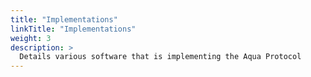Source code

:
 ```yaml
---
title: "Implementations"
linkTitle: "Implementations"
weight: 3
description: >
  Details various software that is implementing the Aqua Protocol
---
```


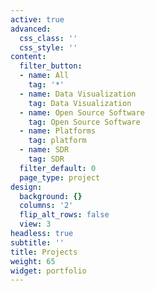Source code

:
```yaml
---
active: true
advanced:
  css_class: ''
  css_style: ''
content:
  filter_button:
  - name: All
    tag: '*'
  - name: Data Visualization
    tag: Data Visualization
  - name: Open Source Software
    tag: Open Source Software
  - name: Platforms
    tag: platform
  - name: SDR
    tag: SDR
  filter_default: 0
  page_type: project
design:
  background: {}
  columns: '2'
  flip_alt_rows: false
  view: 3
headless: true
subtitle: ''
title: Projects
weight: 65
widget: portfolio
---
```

= = = = =

→ WHAT IS BEING ASKED
What you hand back should match the listing exactly, except that no pictures appear.

→ OUTPUT OF THE EXERCISE
Source code

:
 ```yaml
---
title: "Implementations"
linkTitle: "Implementations"
weight: 3
description: >
  Details various software that is implementing the Aqua Protocol
---
```


Source code

:
```yaml
---
active: true
advanced:
  css_class: ''
  css_style: ''
content:
  filter_button:
  - name: All
    tag: '*'
  - name: Data Visualization
    tag: Data Visualization
  - name: Open Source Software
    tag: Open Source Software
  - name: Platforms
    tag: platform
  - name: SDR
    tag: SDR
  filter_default: 0
  page_type: project
design:
  background: {}
  columns: '2'
  flip_alt_rows: false
  view: 3
headless: true
subtitle: ''
title: Projects
weight: 65
widget: portfolio
---
```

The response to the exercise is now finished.